PROVIDED DATA Block Start

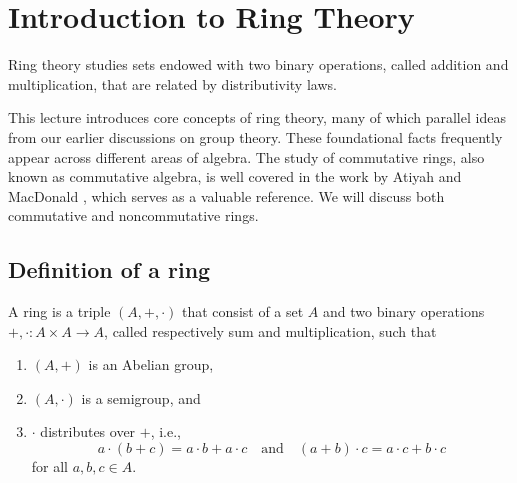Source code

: \documentclass[11pt,a4paper]{article}
\begin{document}
\def\contador{Lesson 9}

\label{class:rings}

\section{Introduction to Ring Theory}

Ring theory studies sets endowed with two binary operations, called addition and multiplication, that are related by distributivity laws.

This lecture introduces core concepts of ring theory, many of which parallel ideas from our earlier discussions on group theory. These foundational facts frequently appear across different areas of  algebra. The study of commutative rings, also known as commutative algebra, is well covered in the work by Atiyah and MacDonald \parencite{atiyah1994}, which serves as a valuable reference.
We will discuss both commutative and noncommutative rings.


%

\subsection{Definition of a ring}

\begin{defi}
    A ring is a triple $(A,+,\cdot)$ that consist of a set  \(A\) and two binary operations \(+,\cdot\colon A\times A\to A\), called respectively sum and multiplication, such that 
\begin{enumerate}[label=(\roman*)]
    \item $(A,+)$ is an Abelian group,
    \item $(A,\cdot)$ is a semigroup, and
    \item \(\cdot\) distributes over \(+\), i.e., \[a \cdot (b+c) = a\cdot b + a\cdot c\quad\text{and}\quad(a+b)\cdot c= a\cdot c + b\cdot c\]
    for all \(a,b,c \in A\).
\end{enumerate}
\end{defi}
\end{document}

PROVIDED DATA Block End

EXERCISE INSTRUCTIONS
Every line of the records in which the string "operations" is found should be counted, and only the count returned.

TASK RESPONSE
2